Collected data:
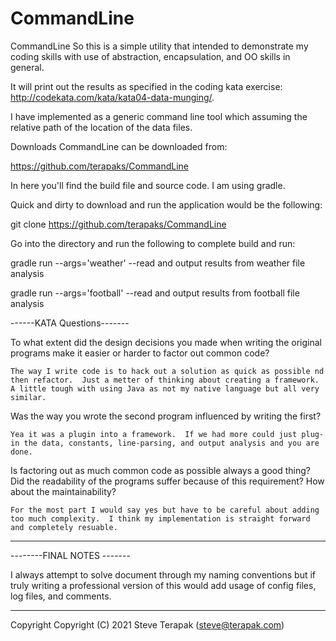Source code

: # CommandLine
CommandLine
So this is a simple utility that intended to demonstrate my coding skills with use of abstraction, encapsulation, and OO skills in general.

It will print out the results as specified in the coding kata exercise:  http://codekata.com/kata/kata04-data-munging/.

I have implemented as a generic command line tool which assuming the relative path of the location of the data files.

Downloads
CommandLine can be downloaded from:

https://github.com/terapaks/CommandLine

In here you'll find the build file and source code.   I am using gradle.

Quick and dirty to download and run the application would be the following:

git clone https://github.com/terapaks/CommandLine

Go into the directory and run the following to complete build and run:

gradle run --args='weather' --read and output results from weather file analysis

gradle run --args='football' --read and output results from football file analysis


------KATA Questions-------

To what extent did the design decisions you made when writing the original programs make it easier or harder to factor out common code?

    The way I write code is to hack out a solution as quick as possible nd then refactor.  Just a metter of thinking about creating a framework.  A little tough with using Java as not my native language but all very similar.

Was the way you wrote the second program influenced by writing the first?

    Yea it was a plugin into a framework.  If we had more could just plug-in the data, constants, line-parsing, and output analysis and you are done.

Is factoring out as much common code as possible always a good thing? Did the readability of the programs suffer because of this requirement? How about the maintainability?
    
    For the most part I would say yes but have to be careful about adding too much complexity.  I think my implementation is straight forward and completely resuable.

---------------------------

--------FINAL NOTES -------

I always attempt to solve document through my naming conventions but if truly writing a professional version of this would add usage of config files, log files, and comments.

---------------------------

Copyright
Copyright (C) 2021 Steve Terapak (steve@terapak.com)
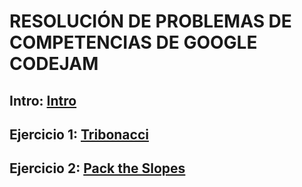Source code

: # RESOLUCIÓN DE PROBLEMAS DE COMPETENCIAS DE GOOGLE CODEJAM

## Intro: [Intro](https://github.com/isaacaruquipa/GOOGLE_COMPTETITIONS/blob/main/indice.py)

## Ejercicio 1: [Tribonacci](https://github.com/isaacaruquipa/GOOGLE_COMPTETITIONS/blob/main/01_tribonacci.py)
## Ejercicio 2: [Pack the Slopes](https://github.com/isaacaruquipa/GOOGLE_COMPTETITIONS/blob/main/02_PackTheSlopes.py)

● **INSTRUCTIONS FOR THE TASK**:
Transcribe the records above exactly and drop every picture.

● **RESULT OF THIS TASK**:
Source code

: # CommandLine
CommandLine
So this is a simple utility that intended to demonstrate my coding skills with use of abstraction, encapsulation, and OO skills in general.

It will print out the results as specified in the coding kata exercise:  http://codekata.com/kata/kata04-data-munging/.

I have implemented as a generic command line tool which assuming the relative path of the location of the data files.

Downloads
CommandLine can be downloaded from:

https://github.com/terapaks/CommandLine

In here you'll find the build file and source code.   I am using gradle.

Quick and dirty to download and run the application would be the following:

git clone https://github.com/terapaks/CommandLine

Go into the directory and run the following to complete build and run:

gradle run --args='weather' --read and output results from weather file analysis

gradle run --args='football' --read and output results from football file analysis


------KATA Questions-------

To what extent did the design decisions you made when writing the original programs make it easier or harder to factor out common code?

    The way I write code is to hack out a solution as quick as possible nd then refactor.  Just a metter of thinking about creating a framework.  A little tough with using Java as not my native language but all very similar.

Was the way you wrote the second program influenced by writing the first?

    Yea it was a plugin into a framework.  If we had more could just plug-in the data, constants, line-parsing, and output analysis and you are done.

Is factoring out as much common code as possible always a good thing? Did the readability of the programs suffer because of this requirement? How about the maintainability?
    
    For the most part I would say yes but have to be careful about adding too much complexity.  I think my implementation is straight forward and completely resuable.

---------------------------

--------FINAL NOTES -------

I always attempt to solve document through my naming conventions but if truly writing a professional version of this would add usage of config files, log files, and comments.

---------------------------

Copyright
Copyright (C) 2021 Steve Terapak (steve@terapak.com)
Source code

: # RESOLUCIÓN DE PROBLEMAS DE COMPETENCIAS DE GOOGLE CODEJAM

## Intro: [Intro](https://github.com/isaacaruquipa/GOOGLE_COMPTETITIONS/blob/main/indice.py)

## Ejercicio 1: [Tribonacci](https://github.com/isaacaruquipa/GOOGLE_COMPTETITIONS/blob/main/01_tribonacci.py)
## Ejercicio 2: [Pack the Slopes](https://github.com/isaacaruquipa/GOOGLE_COMPTETITIONS/blob/main/02_PackTheSlopes.py)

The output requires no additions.